*** Opening of Exercise data ***

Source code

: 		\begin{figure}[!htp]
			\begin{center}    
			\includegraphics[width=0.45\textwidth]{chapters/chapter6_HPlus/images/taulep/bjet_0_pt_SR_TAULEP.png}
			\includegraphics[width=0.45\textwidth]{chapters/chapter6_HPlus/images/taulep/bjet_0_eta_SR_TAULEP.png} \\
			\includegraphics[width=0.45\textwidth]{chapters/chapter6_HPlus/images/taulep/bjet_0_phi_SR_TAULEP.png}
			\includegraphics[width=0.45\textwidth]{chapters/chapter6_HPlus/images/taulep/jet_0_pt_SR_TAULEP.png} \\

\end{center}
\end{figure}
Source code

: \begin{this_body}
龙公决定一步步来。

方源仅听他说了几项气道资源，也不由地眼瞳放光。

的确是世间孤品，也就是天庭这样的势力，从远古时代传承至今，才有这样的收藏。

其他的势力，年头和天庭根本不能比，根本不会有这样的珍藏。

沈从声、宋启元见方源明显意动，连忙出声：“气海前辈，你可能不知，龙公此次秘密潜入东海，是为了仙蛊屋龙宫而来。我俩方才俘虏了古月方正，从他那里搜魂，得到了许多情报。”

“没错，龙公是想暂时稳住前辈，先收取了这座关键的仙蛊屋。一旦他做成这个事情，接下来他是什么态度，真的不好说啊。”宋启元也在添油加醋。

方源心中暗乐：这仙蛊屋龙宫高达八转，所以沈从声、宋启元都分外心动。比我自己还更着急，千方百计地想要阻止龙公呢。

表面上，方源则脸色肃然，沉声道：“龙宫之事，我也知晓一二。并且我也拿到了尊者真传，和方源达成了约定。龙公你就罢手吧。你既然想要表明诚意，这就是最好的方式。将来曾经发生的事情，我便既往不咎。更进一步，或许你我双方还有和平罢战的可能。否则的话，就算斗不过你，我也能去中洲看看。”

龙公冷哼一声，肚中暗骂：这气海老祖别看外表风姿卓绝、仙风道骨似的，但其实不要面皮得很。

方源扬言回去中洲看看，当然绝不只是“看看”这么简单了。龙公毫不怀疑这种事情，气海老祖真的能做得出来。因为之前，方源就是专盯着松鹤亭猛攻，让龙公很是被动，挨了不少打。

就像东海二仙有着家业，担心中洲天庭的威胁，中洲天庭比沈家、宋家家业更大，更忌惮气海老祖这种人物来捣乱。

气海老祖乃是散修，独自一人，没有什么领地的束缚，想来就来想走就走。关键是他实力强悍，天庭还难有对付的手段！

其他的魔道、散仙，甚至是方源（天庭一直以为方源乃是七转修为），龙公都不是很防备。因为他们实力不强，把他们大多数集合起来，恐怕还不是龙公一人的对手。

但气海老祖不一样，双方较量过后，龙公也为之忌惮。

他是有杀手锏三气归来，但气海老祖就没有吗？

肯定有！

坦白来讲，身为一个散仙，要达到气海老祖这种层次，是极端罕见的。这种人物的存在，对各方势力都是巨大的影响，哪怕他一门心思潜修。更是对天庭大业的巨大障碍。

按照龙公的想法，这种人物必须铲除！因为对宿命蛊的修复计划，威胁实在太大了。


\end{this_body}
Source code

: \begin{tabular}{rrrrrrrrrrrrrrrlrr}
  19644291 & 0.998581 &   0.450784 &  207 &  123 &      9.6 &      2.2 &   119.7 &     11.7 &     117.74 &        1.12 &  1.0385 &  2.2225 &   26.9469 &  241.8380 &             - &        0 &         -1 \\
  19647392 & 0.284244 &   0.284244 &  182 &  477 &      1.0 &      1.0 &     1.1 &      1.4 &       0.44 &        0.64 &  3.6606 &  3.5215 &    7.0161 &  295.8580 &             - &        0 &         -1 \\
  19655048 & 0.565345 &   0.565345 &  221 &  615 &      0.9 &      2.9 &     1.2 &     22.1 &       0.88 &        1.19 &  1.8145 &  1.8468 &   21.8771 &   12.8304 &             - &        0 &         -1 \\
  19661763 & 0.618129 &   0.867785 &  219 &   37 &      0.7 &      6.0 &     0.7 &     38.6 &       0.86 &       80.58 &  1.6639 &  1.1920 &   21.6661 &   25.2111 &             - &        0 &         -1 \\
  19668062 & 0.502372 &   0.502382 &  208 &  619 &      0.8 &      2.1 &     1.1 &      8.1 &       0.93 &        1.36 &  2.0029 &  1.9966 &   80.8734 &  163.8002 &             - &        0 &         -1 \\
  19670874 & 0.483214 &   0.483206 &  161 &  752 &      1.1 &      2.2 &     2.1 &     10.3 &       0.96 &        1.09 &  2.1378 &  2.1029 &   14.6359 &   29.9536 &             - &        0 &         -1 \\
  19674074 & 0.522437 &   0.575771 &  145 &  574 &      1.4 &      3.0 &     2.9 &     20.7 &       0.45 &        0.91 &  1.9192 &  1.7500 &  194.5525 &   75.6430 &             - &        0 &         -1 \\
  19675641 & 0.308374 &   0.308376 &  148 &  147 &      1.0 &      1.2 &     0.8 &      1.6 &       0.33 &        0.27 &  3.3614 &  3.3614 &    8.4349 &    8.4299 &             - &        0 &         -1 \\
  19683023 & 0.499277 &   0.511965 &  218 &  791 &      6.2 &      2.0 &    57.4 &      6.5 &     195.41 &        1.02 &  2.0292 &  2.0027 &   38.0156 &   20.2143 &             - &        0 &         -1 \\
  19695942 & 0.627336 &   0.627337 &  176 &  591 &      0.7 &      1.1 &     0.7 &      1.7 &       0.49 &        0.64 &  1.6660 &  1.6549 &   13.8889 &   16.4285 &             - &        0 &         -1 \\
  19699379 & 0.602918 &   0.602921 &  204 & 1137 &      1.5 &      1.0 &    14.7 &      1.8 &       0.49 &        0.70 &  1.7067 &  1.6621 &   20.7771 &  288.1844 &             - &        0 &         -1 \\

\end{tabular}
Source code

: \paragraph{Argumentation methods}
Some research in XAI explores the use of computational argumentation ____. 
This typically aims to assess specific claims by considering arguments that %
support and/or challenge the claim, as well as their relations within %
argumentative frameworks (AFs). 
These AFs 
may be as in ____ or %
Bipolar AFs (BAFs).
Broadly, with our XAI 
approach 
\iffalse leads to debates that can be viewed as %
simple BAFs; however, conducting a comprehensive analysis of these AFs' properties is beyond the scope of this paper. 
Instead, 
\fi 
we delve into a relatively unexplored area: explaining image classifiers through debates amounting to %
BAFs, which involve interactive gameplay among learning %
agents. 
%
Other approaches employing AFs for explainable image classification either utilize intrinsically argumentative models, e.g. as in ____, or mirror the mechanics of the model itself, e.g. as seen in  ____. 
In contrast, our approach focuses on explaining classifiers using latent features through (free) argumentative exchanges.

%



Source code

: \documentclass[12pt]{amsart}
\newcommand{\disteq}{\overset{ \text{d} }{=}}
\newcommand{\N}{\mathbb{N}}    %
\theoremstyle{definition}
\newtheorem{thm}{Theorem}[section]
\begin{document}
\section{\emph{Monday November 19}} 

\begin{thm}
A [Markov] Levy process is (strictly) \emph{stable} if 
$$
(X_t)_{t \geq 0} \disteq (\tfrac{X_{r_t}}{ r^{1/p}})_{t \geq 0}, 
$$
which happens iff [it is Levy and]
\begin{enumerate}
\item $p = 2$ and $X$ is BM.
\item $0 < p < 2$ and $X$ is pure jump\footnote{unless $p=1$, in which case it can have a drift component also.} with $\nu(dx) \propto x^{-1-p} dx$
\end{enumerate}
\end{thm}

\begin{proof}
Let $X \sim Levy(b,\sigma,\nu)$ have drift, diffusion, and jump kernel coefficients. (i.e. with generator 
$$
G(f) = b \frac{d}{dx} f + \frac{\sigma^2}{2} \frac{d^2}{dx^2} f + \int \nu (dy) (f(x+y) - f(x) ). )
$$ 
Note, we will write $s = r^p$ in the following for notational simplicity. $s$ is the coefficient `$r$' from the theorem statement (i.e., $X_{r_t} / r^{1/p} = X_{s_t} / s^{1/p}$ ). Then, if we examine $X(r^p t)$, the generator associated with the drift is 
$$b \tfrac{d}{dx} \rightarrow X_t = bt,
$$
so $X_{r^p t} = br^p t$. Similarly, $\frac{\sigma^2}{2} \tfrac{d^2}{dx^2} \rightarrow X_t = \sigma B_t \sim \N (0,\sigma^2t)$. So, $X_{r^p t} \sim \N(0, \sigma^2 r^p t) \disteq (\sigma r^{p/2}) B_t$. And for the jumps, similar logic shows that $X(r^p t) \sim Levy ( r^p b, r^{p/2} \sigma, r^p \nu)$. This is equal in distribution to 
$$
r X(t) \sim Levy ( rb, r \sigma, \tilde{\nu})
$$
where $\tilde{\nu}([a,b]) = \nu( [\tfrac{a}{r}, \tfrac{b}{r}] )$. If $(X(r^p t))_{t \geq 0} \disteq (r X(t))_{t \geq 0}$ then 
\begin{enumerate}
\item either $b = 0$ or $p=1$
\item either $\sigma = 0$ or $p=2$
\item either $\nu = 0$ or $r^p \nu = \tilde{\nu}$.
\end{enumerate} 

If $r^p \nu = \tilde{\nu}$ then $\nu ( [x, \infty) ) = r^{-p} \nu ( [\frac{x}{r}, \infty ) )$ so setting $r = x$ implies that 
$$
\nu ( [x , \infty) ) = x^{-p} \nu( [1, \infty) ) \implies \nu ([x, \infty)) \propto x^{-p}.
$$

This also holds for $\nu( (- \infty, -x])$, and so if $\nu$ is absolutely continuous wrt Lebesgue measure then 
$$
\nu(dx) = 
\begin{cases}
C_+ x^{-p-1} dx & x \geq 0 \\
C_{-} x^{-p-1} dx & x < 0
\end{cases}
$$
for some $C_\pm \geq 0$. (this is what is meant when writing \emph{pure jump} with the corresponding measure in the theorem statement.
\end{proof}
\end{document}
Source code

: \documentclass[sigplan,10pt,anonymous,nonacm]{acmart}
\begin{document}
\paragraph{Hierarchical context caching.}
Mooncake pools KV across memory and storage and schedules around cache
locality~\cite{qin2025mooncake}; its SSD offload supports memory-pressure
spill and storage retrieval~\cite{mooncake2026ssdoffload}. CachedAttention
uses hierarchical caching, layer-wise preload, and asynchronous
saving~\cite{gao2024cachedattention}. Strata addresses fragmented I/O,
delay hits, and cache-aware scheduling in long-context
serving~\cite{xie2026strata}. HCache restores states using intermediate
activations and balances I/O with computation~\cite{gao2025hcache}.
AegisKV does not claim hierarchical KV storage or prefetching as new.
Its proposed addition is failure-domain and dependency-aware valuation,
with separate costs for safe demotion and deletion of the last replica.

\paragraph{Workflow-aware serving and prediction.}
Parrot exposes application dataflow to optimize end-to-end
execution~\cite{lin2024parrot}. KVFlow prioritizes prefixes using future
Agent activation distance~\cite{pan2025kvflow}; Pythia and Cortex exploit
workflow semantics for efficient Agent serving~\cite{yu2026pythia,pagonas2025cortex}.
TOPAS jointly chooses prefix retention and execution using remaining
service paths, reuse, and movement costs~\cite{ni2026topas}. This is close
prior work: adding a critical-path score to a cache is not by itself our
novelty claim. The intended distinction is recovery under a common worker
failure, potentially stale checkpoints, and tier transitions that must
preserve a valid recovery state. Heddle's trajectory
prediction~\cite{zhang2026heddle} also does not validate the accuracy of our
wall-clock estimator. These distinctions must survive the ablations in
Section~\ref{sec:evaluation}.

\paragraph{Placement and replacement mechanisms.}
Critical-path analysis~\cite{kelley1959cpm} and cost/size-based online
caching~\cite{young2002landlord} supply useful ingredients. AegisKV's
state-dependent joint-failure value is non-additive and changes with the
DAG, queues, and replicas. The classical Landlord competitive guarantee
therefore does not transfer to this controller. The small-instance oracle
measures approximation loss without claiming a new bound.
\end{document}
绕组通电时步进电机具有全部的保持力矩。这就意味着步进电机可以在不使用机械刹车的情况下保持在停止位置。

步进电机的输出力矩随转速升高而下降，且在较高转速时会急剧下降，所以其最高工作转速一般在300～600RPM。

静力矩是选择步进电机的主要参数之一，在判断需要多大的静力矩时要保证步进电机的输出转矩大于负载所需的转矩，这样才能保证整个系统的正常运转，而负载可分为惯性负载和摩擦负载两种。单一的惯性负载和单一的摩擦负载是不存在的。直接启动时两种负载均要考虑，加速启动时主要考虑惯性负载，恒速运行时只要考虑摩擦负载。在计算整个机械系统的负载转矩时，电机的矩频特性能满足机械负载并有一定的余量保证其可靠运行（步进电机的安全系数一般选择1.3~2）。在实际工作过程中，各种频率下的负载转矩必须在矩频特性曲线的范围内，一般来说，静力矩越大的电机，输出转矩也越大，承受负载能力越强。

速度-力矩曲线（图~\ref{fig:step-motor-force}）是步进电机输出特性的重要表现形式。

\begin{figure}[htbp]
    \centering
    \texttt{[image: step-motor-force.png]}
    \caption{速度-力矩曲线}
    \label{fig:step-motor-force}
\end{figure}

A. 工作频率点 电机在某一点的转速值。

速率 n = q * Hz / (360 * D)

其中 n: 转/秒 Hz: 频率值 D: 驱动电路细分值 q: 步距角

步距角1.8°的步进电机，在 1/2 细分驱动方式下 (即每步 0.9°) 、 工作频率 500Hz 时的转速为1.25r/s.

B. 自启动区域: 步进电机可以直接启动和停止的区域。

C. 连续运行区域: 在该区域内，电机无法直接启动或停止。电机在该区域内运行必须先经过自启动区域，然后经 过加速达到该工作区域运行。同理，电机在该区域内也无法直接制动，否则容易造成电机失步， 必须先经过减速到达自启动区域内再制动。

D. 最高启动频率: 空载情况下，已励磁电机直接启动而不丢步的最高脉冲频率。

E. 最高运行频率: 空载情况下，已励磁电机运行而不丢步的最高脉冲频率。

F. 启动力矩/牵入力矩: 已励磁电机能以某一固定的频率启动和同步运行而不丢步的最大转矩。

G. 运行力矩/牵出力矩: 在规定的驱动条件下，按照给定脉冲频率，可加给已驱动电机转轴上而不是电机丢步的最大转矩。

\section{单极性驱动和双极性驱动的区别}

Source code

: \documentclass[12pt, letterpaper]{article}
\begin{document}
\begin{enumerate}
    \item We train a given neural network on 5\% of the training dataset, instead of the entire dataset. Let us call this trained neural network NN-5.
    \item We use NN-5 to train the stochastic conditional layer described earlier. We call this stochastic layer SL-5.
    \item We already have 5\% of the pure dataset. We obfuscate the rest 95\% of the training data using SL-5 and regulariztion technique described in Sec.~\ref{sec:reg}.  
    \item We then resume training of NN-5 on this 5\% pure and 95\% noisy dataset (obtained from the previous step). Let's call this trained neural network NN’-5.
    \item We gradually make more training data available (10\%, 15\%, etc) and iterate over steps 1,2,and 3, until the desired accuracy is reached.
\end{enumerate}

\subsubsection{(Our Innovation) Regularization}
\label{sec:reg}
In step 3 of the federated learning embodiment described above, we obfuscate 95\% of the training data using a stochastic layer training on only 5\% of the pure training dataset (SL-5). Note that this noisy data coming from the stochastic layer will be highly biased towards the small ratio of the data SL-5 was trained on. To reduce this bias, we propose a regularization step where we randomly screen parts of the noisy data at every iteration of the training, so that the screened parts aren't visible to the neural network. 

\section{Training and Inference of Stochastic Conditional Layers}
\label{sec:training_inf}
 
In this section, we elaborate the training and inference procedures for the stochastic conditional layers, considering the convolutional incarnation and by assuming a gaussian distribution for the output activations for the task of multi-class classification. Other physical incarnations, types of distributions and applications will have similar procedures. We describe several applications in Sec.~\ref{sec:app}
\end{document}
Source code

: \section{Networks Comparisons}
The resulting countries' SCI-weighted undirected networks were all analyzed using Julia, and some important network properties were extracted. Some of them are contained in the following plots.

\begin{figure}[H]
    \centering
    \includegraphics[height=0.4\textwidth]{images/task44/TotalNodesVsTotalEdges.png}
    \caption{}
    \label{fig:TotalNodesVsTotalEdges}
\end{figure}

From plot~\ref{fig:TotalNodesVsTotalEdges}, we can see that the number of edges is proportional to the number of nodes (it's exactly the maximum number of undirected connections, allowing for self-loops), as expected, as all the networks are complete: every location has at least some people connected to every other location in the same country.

*** Close of Exercise data ***

Required work:
Starting with the line that holds "Strata addresses fragmented" and ending with the line that holds "and cost/size-based online", retype every line in the data above exactly, and nothing else.

Answer to the problem:
saving~\cite{gao2024cachedattention}. Strata addresses fragmented I/O,
delay hits, and cache-aware scheduling in long-context
serving~\cite{xie2026strata}. HCache restores states using intermediate
activations and balances I/O with computation~\cite{gao2025hcache}.
AegisKV does not claim hierarchical KV storage or prefetching as new.
Its proposed addition is failure-domain and dependency-aware valuation,
with separate costs for safe demotion and deletion of the last replica.

\paragraph{Workflow-aware serving and prediction.}
Parrot exposes application dataflow to optimize end-to-end
execution~\cite{lin2024parrot}. KVFlow prioritizes prefixes using future
Agent activation distance~\cite{pan2025kvflow}; Pythia and Cortex exploit
workflow semantics for efficient Agent serving~\cite{yu2026pythia,pagonas2025cortex}.
TOPAS jointly chooses prefix retention and execution using remaining
service paths, reuse, and movement costs~\cite{ni2026topas}. This is close
prior work: adding a critical-path score to a cache is not by itself our
novelty claim. The intended distinction is recovery under a common worker
failure, potentially stale checkpoints, and tier transitions that must
preserve a valid recovery state. Heddle's trajectory
prediction~\cite{zhang2026heddle} also does not validate the accuracy of our
wall-clock estimator. These distinctions must survive the ablations in
Section~\ref{sec:evaluation}.

\paragraph{Placement and replacement mechanisms.}
Critical-path analysis~\cite{kelley1959cpm} and cost/size-based online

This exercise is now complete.